I thought our friendship would last forever. But it didn’t. What hurt most was the way it ended. I just looked around, and she was gone. No explanation. No conversation. No attempt at resolution. One day she just stopped taking my phone calls. She avoided me at social gatherings. She refused my invitation to talk about it. When I asked what I did to justify the sudden cold shoulder, “Nothing” was her reply in a tone that really said, “Everything.” And she’s probably right. I hurt her deeply. I must have. But how can you make amends when the other person refuses to tell you what you did wrong?
Silence is a form of violence. Refusing to talk, to open up and say what went wrong, refusing someone the chance to correct their wrongs, are all weapons of retaliation. It’s no longer about the wrong you did, but the power the other enjoys forcing you to stumble around in darkness and silence. “You know, or ought to know, what you did” is the implicit message. That you don’t know only fuels her anger.
I think of the friends I’ve had the good fortune to make over the years, and I know that friends are those who despite all the ways in which we could be jealous of each other, compare ourselves to each other, and despite all the opportunities we have had to betray each other’s trust, lie to each other, to take advantage of each other, and to stop talking to each other — we have chosen not to go there in our relationship. We’ve certainly chosen not to stay there on those occasions when we have been less than perfect with each other. We’ve chosen to support each other, to celebrate each other, to stay true to each other, to speak up even when it hurts, and to make ourselves available to each other in the good times and in the bad ones.
Some friendships simply don’t have enough wick. There’s not enough there in the candle to catch a good flame. No matter how much you wish otherwise. Nothing’s there beyond the surface. It’s my fault, this new wound. I should have let it go a year ago when it first started buckling.
“At this they wept again. Then Orpah kissed her mother-in-law good bye, but Ruth clung to her.” (Ruth 1: 14)

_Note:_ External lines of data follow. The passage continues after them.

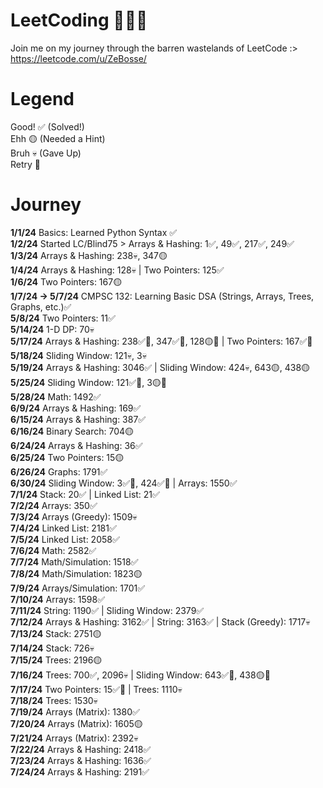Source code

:# LeetCoding 🧑🏻‍💻
Join me on my journey through the barren wastelands of LeetCode :>\
https://leetcode.com/u/ZeBosse/

# Legend
Good! ✅ (Solved!)\
Ehh 🟡 (Needed a Hint)\
Bruh 💀 (Gave Up)\
Retry 🔁

# Journey
**1/1/24** Basics: Learned Python Syntax ✅\
**1/2/24** Started LC/Blind75 > Arrays & Hashing: 1✅, 49✅, 217✅, 249✅\
**1/3/24** Arrays & Hashing: 238💀, 347🟡\
**1/4/24** Arrays & Hashing: 128💀 | Two Pointers: 125✅\
**1/6/24** Two Pointers: 167🟡\
**1/7/24 -> 5/7/24** CMPSC 132: Learning Basic DSA (Strings, Arrays, Trees, Graphs, etc.)✅\
**5/8/24** Two Pointers: 11✅\
**5/14/24** 1-D DP: 70💀\
**5/17/24** Arrays & Hashing: 238✅🔁, 347✅🔁, 128🟡🔁 | Two Pointers: 167✅🔁\
**5/18/24** Sliding Window: 121💀, 3💀\
**5/19/24** Arrays & Hashing: 3046✅ | Sliding Window: 424💀, 643🟡, 438🟡\
**5/25/24** Sliding Window: 121✅🔁, 3🟡🔁\
**5/28/24** Math: 1492✅\
**6/9/24** Arrays & Hashing: 169✅\
**6/15/24** Arrays & Hashing: 387✅\
**6/16/24** Binary Search: 704🟡\
**6/24/24** Arrays & Hashing: 36✅\
**6/25/24** Two Pointers: 15🟡\
**6/26/24** Graphs: 1791✅\
**6/30/24** Sliding Window: 3✅🔁, 424✅🔁 | Arrays: 1550✅\
**7/1/24** Stack: 20✅ | Linked List: 21✅\
**7/2/24** Arrays: 350✅\
**7/3/24** Arrays (Greedy): 1509💀\
**7/4/24** Linked List: 2181✅\
**7/5/24** Linked List: 2058✅\
**7/6/24** Math: 2582✅\
**7/7/24** Math/Simulation: 1518✅\
**7/8/24** Math/Simulation: 1823🟡\
**7/9/24** Arrays/Simulation: 1701✅\
**7/10/24** Arrays: 1598✅\
**7/11/24** String: 1190✅ | Sliding Window: 2379✅\
**7/12/24** Arrays & Hashing: 3162✅ | String: 3163✅ | Stack (Greedy): 1717💀\
**7/13/24** Stack: 2751🟡\
**7/14/24** Stack: 726💀\
**7/15/24** Trees: 2196🟡\
**7/16/24** Trees: 700✅, 2096💀 | Sliding Window: 643✅🔁, 438🟡🔁\
**7/17/24** Two Pointers: 15✅🔁 | Trees: 1110💀\
**7/18/24** Trees: 1530💀\
**7/19/24** Arrays (Matrix): 1380✅\
**7/20/24** Arrays (Matrix): 1605🟡\
**7/21/24** Arrays (Matrix): 2392💀\
**7/22/24** Arrays & Hashing: 2418✅\
**7/23/24** Arrays & Hashing: 1636✅\
**7/24/24** Arrays & Hashing: 2191✅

Reading the story of Orpah leaving Ruth and Naomi makes me think of the friendships I’ve lost over the years. The friendships that ended before I noticed. The ones that just died out. The ones that took more than they gave. The ones that had an unspoken agreement or assumption that requires you to stay in the same place, and to do otherwise is to abandon the relationship
Some friendships were never meant to be forever. They were only for a season. Hopefully, you part with more rich memories than bad ones. The laughter. The sharing. The much needed support of the other in a season when you needed each other most. And now it’s over. For whatever reason. It’s her fault, it’s your fault, it’s nobody’s fault in particular. To beg her to stay and not go will only mean you’ll have to beg her again and again to stay. Release her in God’s hands and let her go. She offered you friendship for a season. Be grateful for the season you enjoyed together. There just wasn’t enough wick for forever.